_Task objective_:
Reproduce the entries shown below only from the line with "## Task B: Bloom Filter" down to the line with "- how to get", keeping both end lines and copying each one exactly.

_Data supplied_:
*** Block opens ***

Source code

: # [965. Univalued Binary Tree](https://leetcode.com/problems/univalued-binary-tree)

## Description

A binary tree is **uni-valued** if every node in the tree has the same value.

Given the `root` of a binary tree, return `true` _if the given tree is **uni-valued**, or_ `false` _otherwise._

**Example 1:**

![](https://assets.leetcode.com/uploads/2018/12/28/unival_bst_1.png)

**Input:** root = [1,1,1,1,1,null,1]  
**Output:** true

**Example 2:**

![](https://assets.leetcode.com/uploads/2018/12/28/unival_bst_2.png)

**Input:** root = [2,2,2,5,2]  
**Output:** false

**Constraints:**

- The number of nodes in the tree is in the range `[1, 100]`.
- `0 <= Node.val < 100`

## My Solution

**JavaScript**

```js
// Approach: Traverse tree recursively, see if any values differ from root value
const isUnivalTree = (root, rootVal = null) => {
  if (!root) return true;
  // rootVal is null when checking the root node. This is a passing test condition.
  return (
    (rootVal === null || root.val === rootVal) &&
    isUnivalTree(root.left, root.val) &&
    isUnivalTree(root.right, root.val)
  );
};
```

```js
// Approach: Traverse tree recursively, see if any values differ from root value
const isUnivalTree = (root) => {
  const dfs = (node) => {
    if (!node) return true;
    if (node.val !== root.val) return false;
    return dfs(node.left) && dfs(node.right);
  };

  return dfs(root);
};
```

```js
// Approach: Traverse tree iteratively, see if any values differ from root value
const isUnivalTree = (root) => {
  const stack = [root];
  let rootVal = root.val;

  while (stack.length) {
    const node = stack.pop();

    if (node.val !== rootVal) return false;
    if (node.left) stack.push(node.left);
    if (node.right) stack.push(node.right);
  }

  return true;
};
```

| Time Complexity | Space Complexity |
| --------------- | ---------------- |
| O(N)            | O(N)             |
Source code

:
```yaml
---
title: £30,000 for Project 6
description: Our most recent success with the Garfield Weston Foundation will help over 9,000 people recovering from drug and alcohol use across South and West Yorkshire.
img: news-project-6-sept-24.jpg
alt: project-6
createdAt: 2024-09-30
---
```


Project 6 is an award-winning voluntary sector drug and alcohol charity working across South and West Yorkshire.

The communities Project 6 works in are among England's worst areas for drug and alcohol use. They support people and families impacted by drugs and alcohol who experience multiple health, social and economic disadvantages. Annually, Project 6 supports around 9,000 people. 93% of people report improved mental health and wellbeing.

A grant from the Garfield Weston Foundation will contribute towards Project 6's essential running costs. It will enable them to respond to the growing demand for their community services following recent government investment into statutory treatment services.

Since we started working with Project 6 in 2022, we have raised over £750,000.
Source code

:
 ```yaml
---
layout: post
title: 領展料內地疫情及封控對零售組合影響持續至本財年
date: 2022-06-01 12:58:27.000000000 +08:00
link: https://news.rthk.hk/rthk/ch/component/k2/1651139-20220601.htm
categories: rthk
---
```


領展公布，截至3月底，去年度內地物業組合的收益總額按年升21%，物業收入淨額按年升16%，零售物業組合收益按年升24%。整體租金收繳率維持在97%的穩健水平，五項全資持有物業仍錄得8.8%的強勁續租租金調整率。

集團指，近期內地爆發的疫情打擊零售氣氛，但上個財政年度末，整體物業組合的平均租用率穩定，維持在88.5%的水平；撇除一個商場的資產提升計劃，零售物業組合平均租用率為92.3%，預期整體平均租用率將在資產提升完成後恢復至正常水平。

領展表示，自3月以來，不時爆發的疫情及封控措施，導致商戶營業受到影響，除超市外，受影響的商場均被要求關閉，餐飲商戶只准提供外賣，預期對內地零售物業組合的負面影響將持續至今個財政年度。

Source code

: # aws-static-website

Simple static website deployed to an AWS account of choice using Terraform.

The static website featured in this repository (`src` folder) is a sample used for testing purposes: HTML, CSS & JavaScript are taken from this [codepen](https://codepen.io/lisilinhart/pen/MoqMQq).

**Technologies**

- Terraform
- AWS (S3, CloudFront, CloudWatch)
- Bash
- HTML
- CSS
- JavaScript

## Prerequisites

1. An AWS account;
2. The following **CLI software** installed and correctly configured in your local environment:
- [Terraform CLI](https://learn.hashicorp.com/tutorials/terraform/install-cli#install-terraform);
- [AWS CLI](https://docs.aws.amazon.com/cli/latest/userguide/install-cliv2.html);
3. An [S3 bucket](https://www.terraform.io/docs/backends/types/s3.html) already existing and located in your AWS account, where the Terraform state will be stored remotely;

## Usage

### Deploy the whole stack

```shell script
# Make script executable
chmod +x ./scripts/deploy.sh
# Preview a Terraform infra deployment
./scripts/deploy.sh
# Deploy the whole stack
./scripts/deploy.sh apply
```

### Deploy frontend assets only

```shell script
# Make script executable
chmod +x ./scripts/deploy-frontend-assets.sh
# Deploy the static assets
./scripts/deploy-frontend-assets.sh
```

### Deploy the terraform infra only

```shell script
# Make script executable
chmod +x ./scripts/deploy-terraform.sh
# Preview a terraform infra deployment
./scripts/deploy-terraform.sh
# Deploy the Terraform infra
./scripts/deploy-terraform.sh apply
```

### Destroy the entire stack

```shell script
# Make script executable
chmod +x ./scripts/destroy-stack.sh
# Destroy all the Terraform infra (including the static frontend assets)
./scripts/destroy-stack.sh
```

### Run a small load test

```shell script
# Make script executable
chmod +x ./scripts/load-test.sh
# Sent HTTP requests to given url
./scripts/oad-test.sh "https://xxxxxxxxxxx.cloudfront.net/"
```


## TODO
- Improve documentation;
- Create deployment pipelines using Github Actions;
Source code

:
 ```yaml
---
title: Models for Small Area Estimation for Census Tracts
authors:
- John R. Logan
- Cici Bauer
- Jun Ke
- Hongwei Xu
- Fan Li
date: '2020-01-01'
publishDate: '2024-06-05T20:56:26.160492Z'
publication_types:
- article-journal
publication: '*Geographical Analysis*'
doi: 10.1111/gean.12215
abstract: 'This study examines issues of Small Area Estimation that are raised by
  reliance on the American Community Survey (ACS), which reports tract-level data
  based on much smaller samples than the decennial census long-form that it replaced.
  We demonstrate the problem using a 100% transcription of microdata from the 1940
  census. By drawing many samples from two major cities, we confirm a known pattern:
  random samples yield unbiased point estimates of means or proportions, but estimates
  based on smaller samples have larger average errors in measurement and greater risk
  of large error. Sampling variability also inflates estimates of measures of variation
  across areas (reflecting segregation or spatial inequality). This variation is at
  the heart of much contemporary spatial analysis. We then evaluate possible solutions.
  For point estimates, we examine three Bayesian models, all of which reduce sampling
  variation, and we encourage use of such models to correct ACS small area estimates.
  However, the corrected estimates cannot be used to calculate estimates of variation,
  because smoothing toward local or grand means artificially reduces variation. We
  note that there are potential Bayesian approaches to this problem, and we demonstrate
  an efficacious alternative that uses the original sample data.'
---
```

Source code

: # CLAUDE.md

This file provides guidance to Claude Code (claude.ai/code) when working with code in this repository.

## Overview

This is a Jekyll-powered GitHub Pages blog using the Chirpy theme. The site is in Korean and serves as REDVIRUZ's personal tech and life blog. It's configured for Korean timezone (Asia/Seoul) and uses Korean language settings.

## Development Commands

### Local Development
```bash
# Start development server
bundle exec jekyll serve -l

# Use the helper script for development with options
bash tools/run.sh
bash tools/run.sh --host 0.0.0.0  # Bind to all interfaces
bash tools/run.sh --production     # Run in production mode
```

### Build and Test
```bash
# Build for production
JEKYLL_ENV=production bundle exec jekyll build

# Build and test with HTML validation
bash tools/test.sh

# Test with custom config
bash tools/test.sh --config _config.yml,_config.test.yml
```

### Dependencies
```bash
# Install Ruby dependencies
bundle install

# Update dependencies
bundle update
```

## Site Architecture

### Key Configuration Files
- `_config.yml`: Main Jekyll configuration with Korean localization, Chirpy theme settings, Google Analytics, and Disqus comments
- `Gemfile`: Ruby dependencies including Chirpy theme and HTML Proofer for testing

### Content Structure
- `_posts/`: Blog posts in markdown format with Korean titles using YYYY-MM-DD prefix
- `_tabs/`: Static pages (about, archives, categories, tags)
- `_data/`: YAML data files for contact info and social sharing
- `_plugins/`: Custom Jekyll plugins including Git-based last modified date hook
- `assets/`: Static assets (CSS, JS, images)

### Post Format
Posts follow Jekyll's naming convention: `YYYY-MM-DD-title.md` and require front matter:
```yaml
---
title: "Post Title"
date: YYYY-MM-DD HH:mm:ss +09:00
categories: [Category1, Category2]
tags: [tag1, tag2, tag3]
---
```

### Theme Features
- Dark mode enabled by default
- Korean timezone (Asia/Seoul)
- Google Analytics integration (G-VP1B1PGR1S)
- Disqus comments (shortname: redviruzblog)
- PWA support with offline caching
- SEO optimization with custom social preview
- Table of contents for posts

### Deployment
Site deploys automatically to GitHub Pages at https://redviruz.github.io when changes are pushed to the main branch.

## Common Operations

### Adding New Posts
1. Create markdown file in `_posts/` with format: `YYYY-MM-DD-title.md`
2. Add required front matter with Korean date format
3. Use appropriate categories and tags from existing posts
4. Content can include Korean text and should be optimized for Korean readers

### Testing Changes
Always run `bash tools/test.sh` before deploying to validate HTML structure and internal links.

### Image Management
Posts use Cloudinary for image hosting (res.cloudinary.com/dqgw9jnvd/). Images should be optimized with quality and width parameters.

*** Block closes ***
*** Block opens ***

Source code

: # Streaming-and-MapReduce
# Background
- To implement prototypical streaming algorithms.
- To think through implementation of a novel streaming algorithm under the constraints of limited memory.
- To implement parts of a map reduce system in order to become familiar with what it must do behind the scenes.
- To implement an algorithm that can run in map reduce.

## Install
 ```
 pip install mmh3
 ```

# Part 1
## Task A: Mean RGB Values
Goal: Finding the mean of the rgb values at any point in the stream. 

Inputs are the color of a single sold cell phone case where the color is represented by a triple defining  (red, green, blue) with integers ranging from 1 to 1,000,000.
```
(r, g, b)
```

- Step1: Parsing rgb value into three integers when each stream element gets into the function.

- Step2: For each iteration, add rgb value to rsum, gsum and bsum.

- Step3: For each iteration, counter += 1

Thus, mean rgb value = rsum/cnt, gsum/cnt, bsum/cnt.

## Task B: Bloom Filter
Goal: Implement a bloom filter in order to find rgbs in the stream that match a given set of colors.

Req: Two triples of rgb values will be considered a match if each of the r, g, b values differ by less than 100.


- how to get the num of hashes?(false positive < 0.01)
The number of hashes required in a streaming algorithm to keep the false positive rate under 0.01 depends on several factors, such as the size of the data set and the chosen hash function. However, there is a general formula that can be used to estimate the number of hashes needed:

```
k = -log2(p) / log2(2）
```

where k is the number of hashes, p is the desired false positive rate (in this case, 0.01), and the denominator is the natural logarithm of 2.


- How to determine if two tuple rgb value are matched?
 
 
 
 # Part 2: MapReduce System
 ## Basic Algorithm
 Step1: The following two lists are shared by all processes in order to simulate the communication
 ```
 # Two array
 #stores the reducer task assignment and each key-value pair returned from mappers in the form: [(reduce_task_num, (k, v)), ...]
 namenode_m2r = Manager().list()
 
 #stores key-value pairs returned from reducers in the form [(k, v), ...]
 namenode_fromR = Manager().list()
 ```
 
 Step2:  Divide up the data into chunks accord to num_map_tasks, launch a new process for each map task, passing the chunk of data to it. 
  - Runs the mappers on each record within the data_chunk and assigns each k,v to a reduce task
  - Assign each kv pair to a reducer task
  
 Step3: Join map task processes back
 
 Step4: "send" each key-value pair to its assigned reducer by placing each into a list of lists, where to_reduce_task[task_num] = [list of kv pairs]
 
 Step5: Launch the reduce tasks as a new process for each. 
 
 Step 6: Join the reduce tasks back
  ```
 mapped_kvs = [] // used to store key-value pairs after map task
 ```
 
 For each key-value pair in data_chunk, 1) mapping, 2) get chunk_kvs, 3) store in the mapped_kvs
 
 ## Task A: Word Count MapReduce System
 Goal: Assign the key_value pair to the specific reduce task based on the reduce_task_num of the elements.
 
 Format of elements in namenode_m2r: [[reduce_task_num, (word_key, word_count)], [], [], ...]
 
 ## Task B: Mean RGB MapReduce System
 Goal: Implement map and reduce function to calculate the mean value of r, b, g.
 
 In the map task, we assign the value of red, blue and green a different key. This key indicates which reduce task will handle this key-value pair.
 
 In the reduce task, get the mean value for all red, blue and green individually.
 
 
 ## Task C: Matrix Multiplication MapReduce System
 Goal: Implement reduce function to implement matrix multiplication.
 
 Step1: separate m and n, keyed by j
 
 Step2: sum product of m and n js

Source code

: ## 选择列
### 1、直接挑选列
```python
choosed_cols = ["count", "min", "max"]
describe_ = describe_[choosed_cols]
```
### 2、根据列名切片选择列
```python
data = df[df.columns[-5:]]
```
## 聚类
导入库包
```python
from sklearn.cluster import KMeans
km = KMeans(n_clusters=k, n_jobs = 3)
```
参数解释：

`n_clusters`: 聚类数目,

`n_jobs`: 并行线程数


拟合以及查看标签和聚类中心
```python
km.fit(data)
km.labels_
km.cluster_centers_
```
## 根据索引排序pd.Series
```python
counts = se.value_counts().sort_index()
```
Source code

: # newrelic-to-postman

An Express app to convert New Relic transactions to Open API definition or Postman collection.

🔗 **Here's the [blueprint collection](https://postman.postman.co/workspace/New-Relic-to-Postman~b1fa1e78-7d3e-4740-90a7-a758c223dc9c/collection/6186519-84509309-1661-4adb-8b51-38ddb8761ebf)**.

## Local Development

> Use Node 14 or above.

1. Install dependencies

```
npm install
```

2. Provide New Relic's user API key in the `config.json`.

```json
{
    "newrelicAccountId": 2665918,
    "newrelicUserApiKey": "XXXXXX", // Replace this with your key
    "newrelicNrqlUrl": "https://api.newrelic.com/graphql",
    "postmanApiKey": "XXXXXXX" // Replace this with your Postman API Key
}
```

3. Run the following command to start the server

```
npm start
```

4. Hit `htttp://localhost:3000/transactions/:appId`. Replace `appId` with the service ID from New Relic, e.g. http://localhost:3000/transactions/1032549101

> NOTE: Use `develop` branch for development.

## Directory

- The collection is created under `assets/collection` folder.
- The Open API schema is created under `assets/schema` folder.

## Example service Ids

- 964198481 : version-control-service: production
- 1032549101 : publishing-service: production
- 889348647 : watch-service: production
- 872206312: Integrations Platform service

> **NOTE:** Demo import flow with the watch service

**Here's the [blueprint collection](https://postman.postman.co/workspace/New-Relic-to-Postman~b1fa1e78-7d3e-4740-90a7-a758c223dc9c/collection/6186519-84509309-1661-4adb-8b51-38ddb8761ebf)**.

*** Block closes ***
*** Block opens ***

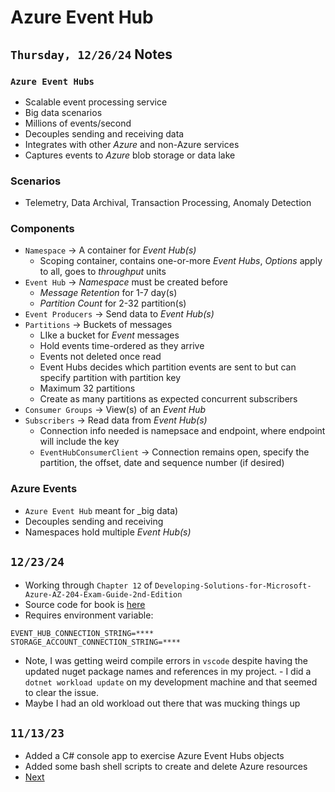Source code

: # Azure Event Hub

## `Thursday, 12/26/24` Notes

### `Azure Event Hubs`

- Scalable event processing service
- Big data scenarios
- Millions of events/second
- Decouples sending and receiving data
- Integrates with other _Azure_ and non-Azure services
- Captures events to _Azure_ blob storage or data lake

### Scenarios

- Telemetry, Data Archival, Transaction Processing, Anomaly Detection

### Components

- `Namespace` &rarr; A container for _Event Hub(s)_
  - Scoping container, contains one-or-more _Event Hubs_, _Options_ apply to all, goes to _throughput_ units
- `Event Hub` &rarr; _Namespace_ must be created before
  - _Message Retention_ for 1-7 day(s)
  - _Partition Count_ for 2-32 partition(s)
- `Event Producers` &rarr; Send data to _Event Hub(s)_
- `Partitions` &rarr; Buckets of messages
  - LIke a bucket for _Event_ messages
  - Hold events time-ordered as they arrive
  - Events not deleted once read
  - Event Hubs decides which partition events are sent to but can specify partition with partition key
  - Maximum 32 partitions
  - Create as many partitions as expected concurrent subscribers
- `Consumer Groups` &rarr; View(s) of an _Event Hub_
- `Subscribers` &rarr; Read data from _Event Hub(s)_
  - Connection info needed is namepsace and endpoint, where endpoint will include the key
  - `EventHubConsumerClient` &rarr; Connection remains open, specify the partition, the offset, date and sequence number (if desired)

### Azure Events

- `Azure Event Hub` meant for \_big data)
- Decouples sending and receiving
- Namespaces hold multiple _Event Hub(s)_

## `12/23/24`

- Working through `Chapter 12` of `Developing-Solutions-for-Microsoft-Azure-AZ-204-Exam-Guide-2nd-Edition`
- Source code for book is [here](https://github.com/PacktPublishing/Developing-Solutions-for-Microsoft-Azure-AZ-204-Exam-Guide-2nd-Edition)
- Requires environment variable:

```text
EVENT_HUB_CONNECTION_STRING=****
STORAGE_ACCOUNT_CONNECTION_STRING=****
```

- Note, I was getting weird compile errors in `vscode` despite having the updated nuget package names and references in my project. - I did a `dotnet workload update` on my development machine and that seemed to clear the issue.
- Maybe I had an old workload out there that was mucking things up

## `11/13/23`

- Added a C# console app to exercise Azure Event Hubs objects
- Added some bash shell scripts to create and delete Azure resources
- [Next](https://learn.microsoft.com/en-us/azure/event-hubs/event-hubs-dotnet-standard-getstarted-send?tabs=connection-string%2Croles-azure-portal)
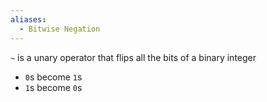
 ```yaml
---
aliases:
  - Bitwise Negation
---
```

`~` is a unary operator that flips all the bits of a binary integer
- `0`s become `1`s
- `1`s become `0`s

*** Block closes ***

_Answer below_:
## Task B: Bloom Filter
Goal: Implement a bloom filter in order to find rgbs in the stream that match a given set of colors.

Req: Two triples of rgb values will be considered a match if each of the r, g, b values differ by less than 100.


- how to get the num of hashes?(false positive < 0.01)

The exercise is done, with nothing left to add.